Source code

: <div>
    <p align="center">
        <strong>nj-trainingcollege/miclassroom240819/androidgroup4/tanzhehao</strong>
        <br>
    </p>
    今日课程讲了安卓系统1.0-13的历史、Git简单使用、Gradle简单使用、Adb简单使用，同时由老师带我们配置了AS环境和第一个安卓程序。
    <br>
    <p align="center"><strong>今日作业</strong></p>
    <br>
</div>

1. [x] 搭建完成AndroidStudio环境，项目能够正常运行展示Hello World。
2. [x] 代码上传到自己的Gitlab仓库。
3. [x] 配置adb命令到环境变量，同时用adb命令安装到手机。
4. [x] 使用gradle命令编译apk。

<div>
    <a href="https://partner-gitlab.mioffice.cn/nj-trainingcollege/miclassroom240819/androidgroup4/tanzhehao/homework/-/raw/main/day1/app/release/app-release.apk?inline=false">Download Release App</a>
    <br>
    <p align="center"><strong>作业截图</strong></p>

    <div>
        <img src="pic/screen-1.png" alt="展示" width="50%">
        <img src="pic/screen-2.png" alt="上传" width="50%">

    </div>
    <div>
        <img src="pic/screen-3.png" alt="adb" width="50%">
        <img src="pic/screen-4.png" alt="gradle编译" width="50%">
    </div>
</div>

++++

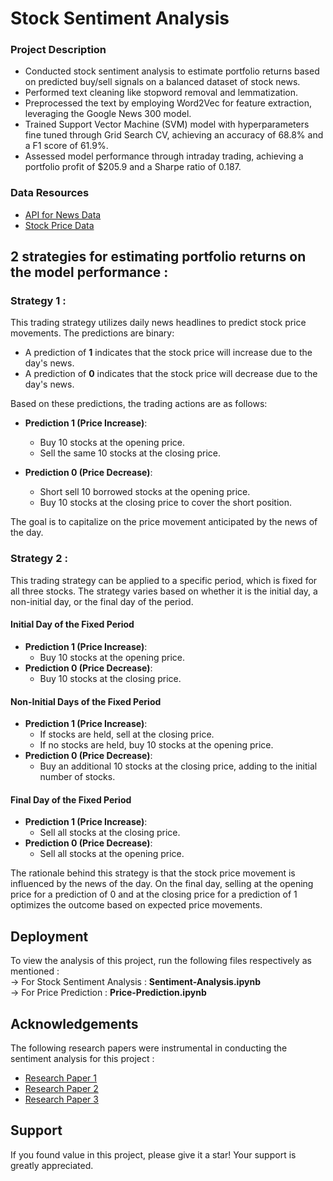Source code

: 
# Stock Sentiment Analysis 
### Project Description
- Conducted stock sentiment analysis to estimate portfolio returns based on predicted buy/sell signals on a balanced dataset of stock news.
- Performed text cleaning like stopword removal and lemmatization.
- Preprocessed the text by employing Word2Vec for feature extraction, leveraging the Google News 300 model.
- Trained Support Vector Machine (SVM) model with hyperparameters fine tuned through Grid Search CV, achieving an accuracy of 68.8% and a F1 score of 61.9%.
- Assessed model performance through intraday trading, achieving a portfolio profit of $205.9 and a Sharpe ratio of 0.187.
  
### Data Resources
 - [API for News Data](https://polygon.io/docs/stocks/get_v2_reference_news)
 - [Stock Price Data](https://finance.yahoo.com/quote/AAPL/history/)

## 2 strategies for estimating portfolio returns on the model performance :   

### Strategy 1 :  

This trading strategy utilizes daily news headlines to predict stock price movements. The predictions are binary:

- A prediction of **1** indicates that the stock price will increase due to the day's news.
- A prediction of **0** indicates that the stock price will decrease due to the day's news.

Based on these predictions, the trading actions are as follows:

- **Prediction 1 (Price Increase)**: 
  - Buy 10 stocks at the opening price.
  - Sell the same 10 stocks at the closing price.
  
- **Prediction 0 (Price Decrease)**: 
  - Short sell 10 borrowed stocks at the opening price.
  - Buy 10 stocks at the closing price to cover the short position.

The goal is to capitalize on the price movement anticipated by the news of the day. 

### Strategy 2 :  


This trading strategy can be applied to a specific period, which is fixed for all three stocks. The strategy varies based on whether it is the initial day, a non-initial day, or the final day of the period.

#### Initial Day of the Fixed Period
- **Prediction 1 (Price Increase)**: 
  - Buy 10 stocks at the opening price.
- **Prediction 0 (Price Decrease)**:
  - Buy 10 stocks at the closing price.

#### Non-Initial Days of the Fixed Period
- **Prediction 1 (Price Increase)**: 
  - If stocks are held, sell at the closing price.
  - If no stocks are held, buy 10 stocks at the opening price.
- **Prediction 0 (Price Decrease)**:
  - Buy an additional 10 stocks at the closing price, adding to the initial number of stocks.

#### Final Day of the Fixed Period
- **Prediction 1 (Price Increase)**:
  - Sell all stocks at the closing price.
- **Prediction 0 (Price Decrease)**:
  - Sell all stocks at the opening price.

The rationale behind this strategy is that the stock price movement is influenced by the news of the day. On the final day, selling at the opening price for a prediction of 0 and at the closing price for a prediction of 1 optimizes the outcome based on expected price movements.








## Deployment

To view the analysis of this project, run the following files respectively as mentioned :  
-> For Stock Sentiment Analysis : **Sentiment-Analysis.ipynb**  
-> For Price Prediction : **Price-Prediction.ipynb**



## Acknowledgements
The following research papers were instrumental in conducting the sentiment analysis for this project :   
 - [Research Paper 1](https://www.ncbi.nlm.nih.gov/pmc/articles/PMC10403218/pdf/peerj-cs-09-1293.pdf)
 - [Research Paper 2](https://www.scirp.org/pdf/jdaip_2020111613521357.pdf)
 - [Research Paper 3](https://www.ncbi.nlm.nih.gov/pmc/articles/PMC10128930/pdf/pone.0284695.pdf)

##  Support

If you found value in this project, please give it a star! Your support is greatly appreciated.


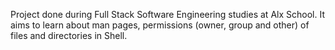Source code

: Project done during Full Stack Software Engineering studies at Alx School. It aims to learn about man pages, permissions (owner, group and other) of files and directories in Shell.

++++

__YOUR ASSIGNMENT__. Bring together all lines in the records where the word "text" is found.

__ANSWER TO THIS TASK__.
- Performed text cleaning like stopword removal and lemmatization.
- Preprocessed the text by employing Word2Vec for feature extraction, leveraging the Google News 300 model.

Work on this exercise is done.